Telah diketahui umum jika Benjamin Franklin turut berjasa dalam membantu membuat naskah Deklarasi Kemerdekaan AS dan pernah dikirim sebagai diplomat untuk Perancis yang bertugas untuk meminta bantuan selama terjadi Perang Revolusioner.

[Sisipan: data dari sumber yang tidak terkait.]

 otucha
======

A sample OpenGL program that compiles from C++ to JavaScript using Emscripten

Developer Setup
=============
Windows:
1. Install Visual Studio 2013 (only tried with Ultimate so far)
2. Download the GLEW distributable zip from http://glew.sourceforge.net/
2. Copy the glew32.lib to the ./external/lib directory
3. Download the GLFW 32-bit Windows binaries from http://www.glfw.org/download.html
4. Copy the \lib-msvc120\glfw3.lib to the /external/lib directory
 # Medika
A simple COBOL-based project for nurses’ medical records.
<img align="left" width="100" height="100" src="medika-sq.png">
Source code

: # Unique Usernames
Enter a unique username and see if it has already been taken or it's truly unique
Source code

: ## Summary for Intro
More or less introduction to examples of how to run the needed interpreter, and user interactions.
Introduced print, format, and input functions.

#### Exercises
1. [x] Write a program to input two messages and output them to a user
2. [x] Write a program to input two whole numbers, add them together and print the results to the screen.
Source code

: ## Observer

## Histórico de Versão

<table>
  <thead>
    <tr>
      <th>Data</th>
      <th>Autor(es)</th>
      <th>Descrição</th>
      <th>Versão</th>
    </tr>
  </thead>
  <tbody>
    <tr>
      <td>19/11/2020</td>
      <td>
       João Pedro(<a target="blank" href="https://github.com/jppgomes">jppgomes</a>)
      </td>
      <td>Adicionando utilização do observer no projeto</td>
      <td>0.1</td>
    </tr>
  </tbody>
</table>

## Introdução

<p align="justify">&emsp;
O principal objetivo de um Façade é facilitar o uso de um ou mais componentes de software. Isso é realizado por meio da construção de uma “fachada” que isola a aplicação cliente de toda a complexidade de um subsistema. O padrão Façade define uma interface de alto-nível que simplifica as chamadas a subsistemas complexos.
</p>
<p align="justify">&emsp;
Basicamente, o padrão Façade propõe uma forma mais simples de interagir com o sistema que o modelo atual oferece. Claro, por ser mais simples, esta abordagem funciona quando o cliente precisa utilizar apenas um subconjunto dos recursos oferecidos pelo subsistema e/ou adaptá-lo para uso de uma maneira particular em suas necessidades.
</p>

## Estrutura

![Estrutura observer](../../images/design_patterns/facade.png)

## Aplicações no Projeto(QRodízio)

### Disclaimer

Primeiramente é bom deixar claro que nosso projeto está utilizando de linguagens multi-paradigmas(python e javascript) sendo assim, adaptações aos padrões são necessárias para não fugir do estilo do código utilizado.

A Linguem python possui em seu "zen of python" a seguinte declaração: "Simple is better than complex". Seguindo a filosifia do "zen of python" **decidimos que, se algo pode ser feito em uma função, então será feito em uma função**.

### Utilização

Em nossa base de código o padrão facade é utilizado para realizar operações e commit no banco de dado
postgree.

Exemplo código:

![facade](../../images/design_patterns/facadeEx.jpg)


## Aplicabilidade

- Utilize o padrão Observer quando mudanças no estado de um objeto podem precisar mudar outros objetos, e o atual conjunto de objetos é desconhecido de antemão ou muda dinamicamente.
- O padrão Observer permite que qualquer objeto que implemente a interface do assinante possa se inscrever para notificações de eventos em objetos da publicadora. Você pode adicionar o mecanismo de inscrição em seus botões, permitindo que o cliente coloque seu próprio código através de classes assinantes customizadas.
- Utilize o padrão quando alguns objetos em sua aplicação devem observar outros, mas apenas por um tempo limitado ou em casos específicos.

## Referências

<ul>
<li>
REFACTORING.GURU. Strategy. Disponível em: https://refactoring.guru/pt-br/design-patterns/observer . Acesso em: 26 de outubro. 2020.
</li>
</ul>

Beliau adalah seorang pria Renaisance (Bapak Kebangkitan) dengan banyak predikat, yakni kolumnis di surat kabar, pengarang, ilmuwan dan penemu (diantaranya kacamata yang dapat melihat jauh dan dekat dan penangkal petir), politisi serta diplomat. Beliau juga mendirikan perpustakaan umum Amerika yang pertama dan departemen pemadam kebakaran, dan terakhir beliau masih dapat kita jumpai disaat kita cukup beruntung untuk mendapatkan uang lembaran seratus dollar AS.
Yang tak banyak diketahui umum, mungkin adalah Benjamin berusaha hidup dengan aphorisme (sebuah pemikiran orisinil, baik itu berupa perkataan ataupun tulisan yang dibuat singkat dan mudah diingat) yang masih populer hingga saat ini.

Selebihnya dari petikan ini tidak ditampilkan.